Spatial mixing and approximation algorithms for graphs with bounded connective constant

TL;DR

This paper establishes a connection between the connective constant of a graph and strong spatial mixing in the hard core model, leading to efficient approximation algorithms for the partition function on various graph classes.

Contribution

It introduces a novel relationship between connective constant and spatial mixing, enabling FPTAS for the hard core model on graphs with unbounded degrees.

Findings

Strong spatial mixing occurs below a critical activity lambda_c(Delta+1) for graphs with connective constant Delta.

An FPTAS for the partition function is achievable on graphs from G(n,d/n) for lambda < e/d.

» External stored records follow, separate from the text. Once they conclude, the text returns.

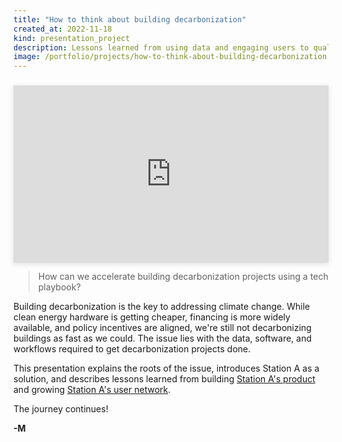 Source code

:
 ```yaml
---
title: "How to think about building decarbonization"
created_at: 2022-11-18
kind: presentation_project
description: Lessons learned from using data and engaging users to qualify and execute on projects.
image: /portfolio/projects/how-to-think-about-building-decarbonization.jpg
---
```


<div style="position: relative; width: 100%; height: 0; padding-top: 56.2500%;
 padding-bottom: 0; box-shadow: 0 2px 8px 0 rgba(63,69,81,0.16); margin-top: 1.6em; margin-bottom: 0.9em; overflow: hidden;
 will-change: transform;">
  <iframe loading="lazy" style="position: absolute; width: 100%; height: 100%; top: 0; left: 0; border: none; padding: 0;margin: 0;"
    src="https:&#x2F;&#x2F;www.canva.com&#x2F;design&#x2F;DAFTRrjIAWI&#x2F;view?embed" allowfullscreen="allowfullscreen" allow="fullscreen">
  </iframe>
</div>

> How can we accelerate building decarbonization projects using a tech playbook?

Building decarbonization is the key to addressing climate change. While clean energy hardware is
getting cheaper, financing is more widely available, and policy incentives are aligned, we're still
not decarbonizing buildings as fast as we could. The issue lies with the data, software, and
workflows required to get decarbonization projects done.

This presentation explains the roots of the issue, introduces Station A as a solution, and describes
lessons learned from building [Station A's product](https://stationa.com/how-it-works) and growing [Station A's user network](https://stationa.com/providers#network).

The journey continues!

**-M**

Improved bounds for spatial mixing on lattices in higher dimensions.

Abstract

The hard core model in statistical physics is a probability distribution on independent sets in a graph in which the weight of any independent set I is proportional to lambda^(|I|), where lambda > 0 is the vertex activity. We show that there is an intimate connection between the connective constant of a graph and the phenomenon of strong spatial mixing (decay of correlations) for the hard core model; specifically, we prove that the hard core model with vertex activity lambda < lambda_c(Delta + 1) exhibits strong spatial mixing on any graph of connective constant Delta, irrespective of its maximum degree, and hence derive an FPTAS for the partition function of the hard core model on such graphs. Here lambda_c(d) := d^d/(d-1)^(d+1) is the critical activity for the uniqueness of the Gibbs measure of the hard core model on the infinite d-ary tree. As an application, we show that the partition function can be efficiently approximated with high probability on graphs drawn from the random graph model G(n,d/n) for all lambda < e/d, even though the maximum degree of such graphs is unbounded with high probability. We also improve upon Weitz's bounds for strong spatial mixing on bounded degree graphs (Weitz, 2006) by providing a computationally simple method which uses known estimates of the connective constant of a lattice to obtain bounds on the vertex activities lambda for which the hard core model on the lattice exhibits strong spatial mixing. Using this framework, we improve upon these bounds for several lattices including the Cartesian lattice in dimensions 3 and higher. Our techniques also allow us to relate the threshold for the uniqueness of the Gibbs measure on a general tree to its branching factor (Lyons, 1989).